#### WHAT THE TASK REQUIRES
Your answer must consist of exactly the lines below, starting with the line with "classifier for all problem types." and going on through the line with "The SVM performs", and nothing else.

Data records
━━━━━━━━━━━━━━━━━━━━

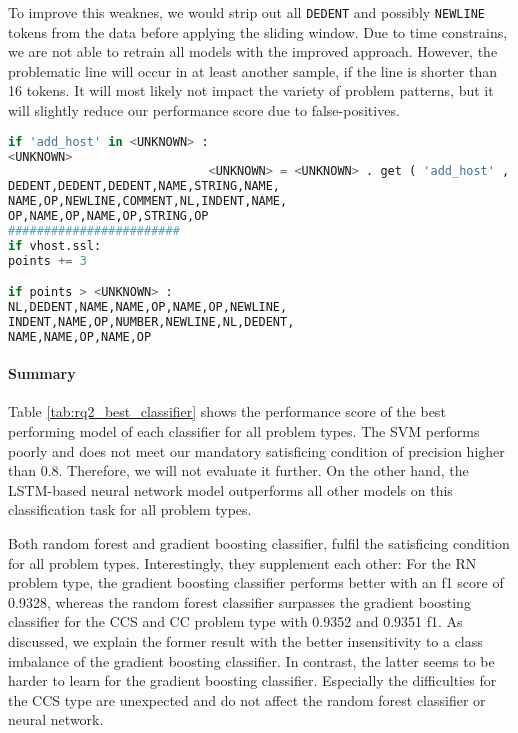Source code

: To improve this weaknes, we would strip out all \texttt{DEDENT} and possibly \texttt{NEWLINE} tokens from the data before applying the sliding window. Due to time constrains, we are not able to retrain all models with the improved approach. However, the problematic line will occur in at least another sample, if the line is shorter than 16 tokens. It will most likely not impact the variety of problem patterns, but it will slightly reduce our performance score due to false-positives.


\begin{lstlisting}[float,floatplacement=H, language=Python, label=lst:weaknes_end_start_sliding_window, caption={False-positives of the best gradient boosting classifier with 300 boosting stages, a learning rate of 0.2, type encoding and without resampling for the CCS type. In the first sample, not all preceding \texttt{DEDENT} tokens are in this window. For the second example, the trailing \texttt{NEWLINE} token is missing in the window. Without this encoding issue, both samples would have been detected correctly.}]
if 'add_host' in <UNKNOWN> : 
<UNKNOWN> 
                            <UNKNOWN> = <UNKNOWN> . get ( 'add_host' ,
DEDENT,DEDENT,DEDENT,NAME,STRING,NAME,
NAME,OP,NEWLINE,COMMENT,NL,INDENT,NAME,
OP,NAME,OP,NAME,OP,STRING,OP
########################
if vhost.ssl: 
points += 3 

if points > <UNKNOWN> :
NL,DEDENT,NAME,NAME,OP,NAME,OP,NEWLINE,
INDENT,NAME,OP,NUMBER,NEWLINE,NL,DEDENT,
NAME,NAME,OP,NAME,OP
\end{lstlisting}


\paragraph{Summary}

 Table \ref{tab:rq2_best_classifier} shows the performance score of the best performing model of each classifier for all problem types.
 The SVM performs poorly and does not meet our mandatory satisficing condition of precision higher than 0.8. Therefore, we will not evaluate it further. On the other hand, the LSTM-based neural network model outperforms all other models on this classification task for all problem types.

 Both random forest and gradient boosting classifier, fulfil the satisficing condition for all problem types. Interestingly, they supplement each other: For the RN problem type, the gradient boosting classifier performs better with an f1 score of 0.9328, whereas the random forest classifier surpasses the gradient boosting classifier for the CCS and CC problem type with 0.9352 and 0.9351 f1. As discussed, we explain the former result with the better insensitivity to a class imbalance of the gradient boosting classifier. In contrast, the latter seems to be harder to learn for the gradient boosting classifier. Especially the difficulties for the CCS type are unexpected and do not affect the random forest classifier or neural network.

━━━━━━━━━━━━━━━━━━━━

#### OUTPUT BELOW
 Table \ref{tab:rq2_best_classifier} shows the performance score of the best performing model of each classifier for all problem types.
 The SVM performs poorly and does not meet our mandatory satisficing condition of precision higher than 0.8. Therefore, we will not evaluate it further. On the other hand, the LSTM-based neural network model outperforms all other models on this classification task for all problem types.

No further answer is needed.